Segment Open
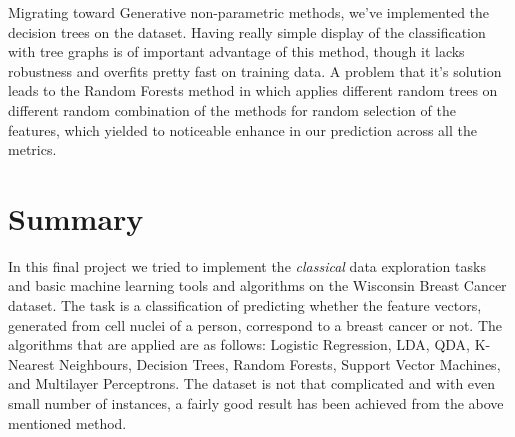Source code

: \documentclass[12pt, a4paper]{scrartcl}
\begin{document}
Migrating toward Generative non-parametric methods, we've implemented the decision trees on the dataset. Having really simple display of the classification with tree graphs is of important advantage of this method, though it lacks robustness and overfits pretty fast on training data. A problem that it's solution leads to the Random Forests method in which applies different random trees on different random combination of the methods for random selection of the features, which yielded to noticeable enhance in our prediction across all the metrics. 





\section{Summary } In this final project we tried to implement the \emph{classical} data exploration tasks and basic machine learning tools and algorithms on the Wisconsin Breast Cancer dataset. The task is a classification of predicting whether the feature vectors, generated from cell nuclei of a person, correspond to a breast cancer or not. The algorithms that are applied are as follows: Logistic Regression, LDA, QDA, K-Nearest Neighbours, Decision Trees, Random Forests, Support Vector Machines, and Multilayer Perceptrons. The dataset is not that complicated and with even small number of instances, a fairly good result has been achieved from the above mentioned method.
\label{sec:sum}





\end{document}
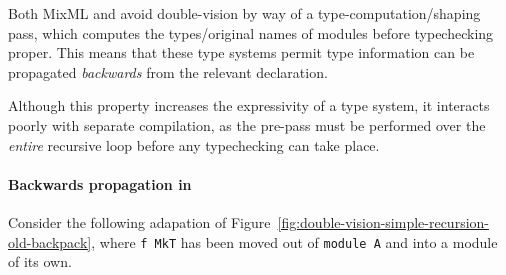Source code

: Both MixML and \OldBackpack{} avoid double-vision by way of a
type-computation/shaping pass, which computes the types/original names
of modules before typechecking proper.  This means that these
type systems permit type information can be propagated \emph{backwards}
from the relevant declaration.

Although this property increases the expressivity of a type
system, it interacts poorly with separate compilation, as the
pre-pass must be performed over the \emph{entire} recursive loop
before any typechecking can take place.

\iffalse%
\paragraph{Backwards propagation in MixML}  Consider the following
example:

\begin{figure}[H]
\begin{tabular}{p{0.40\textwidth} p{0.50\textwidth}}
\begin{lstlisting}[language=ML,escapechar=@]
{ type t,
  val f : t -> t,
  val x = f 2 }
    with
{ type t = int }
\end{lstlisting}
&
\begin{verbatim}
(* mixml 0.2.1 passes with type: *)
it : {f : [int -> int]-,
      t : [= int : #], x : [int]+}
\end{verbatim}
\end{tabular}
\caption{Backwards propagating type information in MixML}
\label{fig:double-vision-backwards-propagating-mixml}
\end{figure}

\noindent
In this example, a module which ordinarily would not typecheck
(there is no reason to believe \verb|t = int|) is mixin linked
with a second module, which introduces the necessary type equality
for \verb|f 2| to typecheck.  We think this is a bit \emph{unusual}.

\Red{But does MixML actually behave this way, or is it an
implementation bug? Point out that the suggested encoding for signature
refinement is not upheld faithfully here.}
\fi
\paragraph{Backwards propagation in \OldBackpack{}}

Consider the following adapation of
Figure~\ref{fig:double-vision-simple-recursion-old-backpack}, where
\verb|f MkT| has been moved out of \verb|module A| and into a module of
its own.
Segment Closed
Task details -
Going down the listing above, begin printing at the line with "val f : t ->" and finish with the line with "for \verb|f 2|", exactly as they appear.

Task answer -
  val f : t -> t,
  val x = f 2 }
    with
{ type t = int }
\end{lstlisting}
&
\begin{verbatim}
(* mixml 0.2.1 passes with type: *)
it : {f : [int -> int]-,
      t : [= int : #], x : [int]+}
\end{verbatim}
\end{tabular}
\caption{Backwards propagating type information in MixML}
\label{fig:double-vision-backwards-propagating-mixml}
\end{figure}

\noindent
In this example, a module which ordinarily would not typecheck
(there is no reason to believe \verb|t = int|) is mixin linked
with a second module, which introduces the necessary type equality
for \verb|f 2| to typecheck.  We think this is a bit \emph{unusual}.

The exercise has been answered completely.